S Mishra, P Kundra, B Hemavathi, A Badhe, M Ravishankar
acute pulmonary thromboembolism, pa catheterization, plasma d-dimer, postoperative complications
S Mishra, P Kundra, B Hemavathi, A Badhe, M Ravishankar. Postoperative Acute Pulmonary Embolism: A Case Report. The Internet Journal of Anesthesiology. 2006 Volume 13 Number 2.
Deep venous thrombosis and pulmonary embolism are some of the early postoperative complications following prostatectomy1. If the embolism is massive and not recognized and treated specifically, it can be rapidly fatal.

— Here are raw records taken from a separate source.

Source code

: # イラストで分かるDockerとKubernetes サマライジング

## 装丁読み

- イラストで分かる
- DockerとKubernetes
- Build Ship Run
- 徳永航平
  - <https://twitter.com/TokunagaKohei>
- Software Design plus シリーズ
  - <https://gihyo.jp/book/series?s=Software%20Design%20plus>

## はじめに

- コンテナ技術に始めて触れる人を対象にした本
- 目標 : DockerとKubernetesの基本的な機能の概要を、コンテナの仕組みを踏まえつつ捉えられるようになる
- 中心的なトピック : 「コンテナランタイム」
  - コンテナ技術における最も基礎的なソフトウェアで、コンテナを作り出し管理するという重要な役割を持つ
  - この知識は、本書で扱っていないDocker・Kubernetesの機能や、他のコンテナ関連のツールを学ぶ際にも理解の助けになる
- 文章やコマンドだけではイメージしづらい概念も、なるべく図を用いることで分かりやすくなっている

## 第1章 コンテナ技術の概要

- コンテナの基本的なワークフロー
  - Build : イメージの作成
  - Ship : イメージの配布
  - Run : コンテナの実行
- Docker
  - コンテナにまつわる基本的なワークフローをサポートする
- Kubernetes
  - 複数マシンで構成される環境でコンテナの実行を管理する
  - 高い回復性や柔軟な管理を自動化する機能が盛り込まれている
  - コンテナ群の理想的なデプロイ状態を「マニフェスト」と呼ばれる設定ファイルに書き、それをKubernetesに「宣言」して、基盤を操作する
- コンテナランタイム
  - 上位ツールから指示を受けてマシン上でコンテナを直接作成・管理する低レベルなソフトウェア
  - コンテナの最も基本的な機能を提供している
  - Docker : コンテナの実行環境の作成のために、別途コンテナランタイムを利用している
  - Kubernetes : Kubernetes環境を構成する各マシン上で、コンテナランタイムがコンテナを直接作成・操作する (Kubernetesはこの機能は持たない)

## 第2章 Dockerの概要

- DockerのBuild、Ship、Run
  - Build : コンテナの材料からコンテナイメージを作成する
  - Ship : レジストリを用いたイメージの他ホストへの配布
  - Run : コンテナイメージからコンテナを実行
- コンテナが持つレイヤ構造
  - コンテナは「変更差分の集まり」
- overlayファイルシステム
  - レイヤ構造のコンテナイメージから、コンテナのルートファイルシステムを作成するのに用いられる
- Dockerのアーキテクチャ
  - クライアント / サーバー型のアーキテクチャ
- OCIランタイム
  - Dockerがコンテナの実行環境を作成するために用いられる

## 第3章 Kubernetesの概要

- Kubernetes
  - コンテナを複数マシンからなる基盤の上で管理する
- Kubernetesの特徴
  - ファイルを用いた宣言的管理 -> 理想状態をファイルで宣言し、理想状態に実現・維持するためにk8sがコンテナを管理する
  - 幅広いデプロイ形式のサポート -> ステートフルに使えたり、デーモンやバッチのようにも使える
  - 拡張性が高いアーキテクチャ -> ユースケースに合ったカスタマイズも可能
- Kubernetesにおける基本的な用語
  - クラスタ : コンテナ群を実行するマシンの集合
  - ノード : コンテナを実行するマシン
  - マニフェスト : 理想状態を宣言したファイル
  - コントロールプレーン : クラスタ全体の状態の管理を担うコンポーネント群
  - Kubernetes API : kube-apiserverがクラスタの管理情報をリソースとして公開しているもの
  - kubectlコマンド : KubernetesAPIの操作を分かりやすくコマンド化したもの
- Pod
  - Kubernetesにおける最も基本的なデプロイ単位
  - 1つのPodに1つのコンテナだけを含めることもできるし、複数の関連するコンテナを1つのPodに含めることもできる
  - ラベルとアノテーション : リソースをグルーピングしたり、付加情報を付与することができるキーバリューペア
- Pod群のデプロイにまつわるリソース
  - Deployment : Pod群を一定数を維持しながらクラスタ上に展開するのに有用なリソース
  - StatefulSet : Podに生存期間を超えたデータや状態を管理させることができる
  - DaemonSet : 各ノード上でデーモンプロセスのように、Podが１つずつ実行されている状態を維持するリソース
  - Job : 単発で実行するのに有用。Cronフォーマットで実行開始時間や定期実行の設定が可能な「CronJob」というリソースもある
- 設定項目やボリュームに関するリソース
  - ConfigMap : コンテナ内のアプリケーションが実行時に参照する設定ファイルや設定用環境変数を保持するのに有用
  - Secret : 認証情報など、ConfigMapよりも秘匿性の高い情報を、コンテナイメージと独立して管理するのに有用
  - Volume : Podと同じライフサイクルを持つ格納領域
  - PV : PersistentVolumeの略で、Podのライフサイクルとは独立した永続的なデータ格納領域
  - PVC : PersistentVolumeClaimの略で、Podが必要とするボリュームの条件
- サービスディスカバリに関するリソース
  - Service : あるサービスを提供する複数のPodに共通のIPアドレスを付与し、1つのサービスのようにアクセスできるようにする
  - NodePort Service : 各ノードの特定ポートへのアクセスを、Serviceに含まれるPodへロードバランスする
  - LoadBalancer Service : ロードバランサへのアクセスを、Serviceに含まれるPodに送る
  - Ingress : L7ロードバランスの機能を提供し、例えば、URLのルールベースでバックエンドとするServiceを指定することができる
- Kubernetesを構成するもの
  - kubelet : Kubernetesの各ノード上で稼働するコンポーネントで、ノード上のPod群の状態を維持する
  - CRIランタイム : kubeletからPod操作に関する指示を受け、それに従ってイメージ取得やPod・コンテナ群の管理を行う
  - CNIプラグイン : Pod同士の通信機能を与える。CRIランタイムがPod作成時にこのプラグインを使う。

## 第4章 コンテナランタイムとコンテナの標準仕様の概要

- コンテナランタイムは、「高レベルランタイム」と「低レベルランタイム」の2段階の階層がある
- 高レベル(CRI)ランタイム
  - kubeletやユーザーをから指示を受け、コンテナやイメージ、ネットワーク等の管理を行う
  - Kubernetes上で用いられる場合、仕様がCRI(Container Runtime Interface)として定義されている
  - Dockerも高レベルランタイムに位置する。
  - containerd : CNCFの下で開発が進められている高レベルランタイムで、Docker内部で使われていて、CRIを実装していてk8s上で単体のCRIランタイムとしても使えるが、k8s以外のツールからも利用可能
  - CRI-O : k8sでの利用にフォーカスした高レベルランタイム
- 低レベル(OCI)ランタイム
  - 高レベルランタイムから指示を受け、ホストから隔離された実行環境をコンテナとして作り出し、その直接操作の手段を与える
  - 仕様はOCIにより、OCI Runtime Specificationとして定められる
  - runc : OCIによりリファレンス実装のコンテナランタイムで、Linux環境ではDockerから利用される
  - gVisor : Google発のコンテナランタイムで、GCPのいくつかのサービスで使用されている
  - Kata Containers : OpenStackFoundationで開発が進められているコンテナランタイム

Here we give a case report of a patient who presented with early postoperative cardiac arrest, and was diagnosed as acute pulmonary thromboembolism and managed. The diagnosis and management of perioperative pulmonary embolism is discussed.
A 65 year male who had transurethral resection of prostate(TURP) under spinal anesthesia developed dyspnoea, tachypnoea and tachycardia, with progressive fall in blood pressure leading to cardiac arrest at 24 hours after surgery. The patient was successfully revived with CPR, and shifted to the critical care for ventilatory support and circulatory support with parenteral fluids and Dobutamine under hemodynamic monitoring.
A 12 lead Electrocardiogram revealed new onset RAD, incomplete RBBB, T inversion in V1-4, and bed side Echo showed RA,RV dilated, with RV hypokinesis.While patient was being stabilized on support a diagnosis of acute pulmonary embolism was made.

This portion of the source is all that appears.